Only one stretch of the listing below is wanted: the line with "gpu_device_mem_usage_proc_000000.txt" and all lines after it. Reproduce that stretch exactly.

#### Given data ####

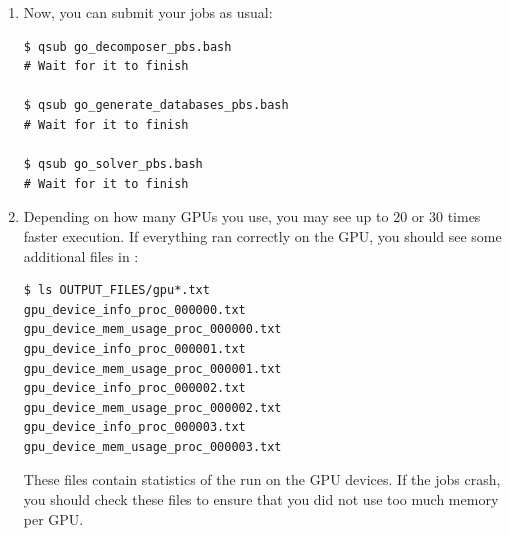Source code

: \documentclass[10pt,fleqn,letterpaper]{article}
\begin{document}
\begin{enumerate}
\item Now, you can submit your jobs as usual:
\begin{lstlisting}
$ qsub go_decomposer_pbs.bash
# Wait for it to finish

$ qsub go_generate_databases_pbs.bash
# Wait for it to finish

$ qsub go_solver_pbs.bash
# Wait for it to finish
\end{lstlisting}

\item Depending on how many GPUs you use, you may see up to 20 or 30 times
      faster execution. If everything ran correctly on the GPU, you should see
      some additional files in :
\begin{lstlisting}
$ ls OUTPUT_FILES/gpu*.txt
gpu_device_info_proc_000000.txt
gpu_device_mem_usage_proc_000000.txt
gpu_device_info_proc_000001.txt
gpu_device_mem_usage_proc_000001.txt
gpu_device_info_proc_000002.txt
gpu_device_mem_usage_proc_000002.txt
gpu_device_info_proc_000003.txt
gpu_device_mem_usage_proc_000003.txt
\end{lstlisting}

      These files contain statistics of the run on the GPU devices. If the jobs
      crash, you should check these files to ensure that you did not use too
      much memory per GPU.
\end{enumerate}


%
%

\end{document}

####

*Exercise output*:
gpu_device_mem_usage_proc_000000.txt
gpu_device_info_proc_000001.txt
gpu_device_mem_usage_proc_000001.txt
gpu_device_info_proc_000002.txt
gpu_device_mem_usage_proc_000002.txt
gpu_device_info_proc_000003.txt
gpu_device_mem_usage_proc_000003.txt
\end{lstlisting}

      These files contain statistics of the run on the GPU devices. If the jobs
      crash, you should check these files to ensure that you did not use too
      much memory per GPU.
\end{enumerate}


%
%

\end{document}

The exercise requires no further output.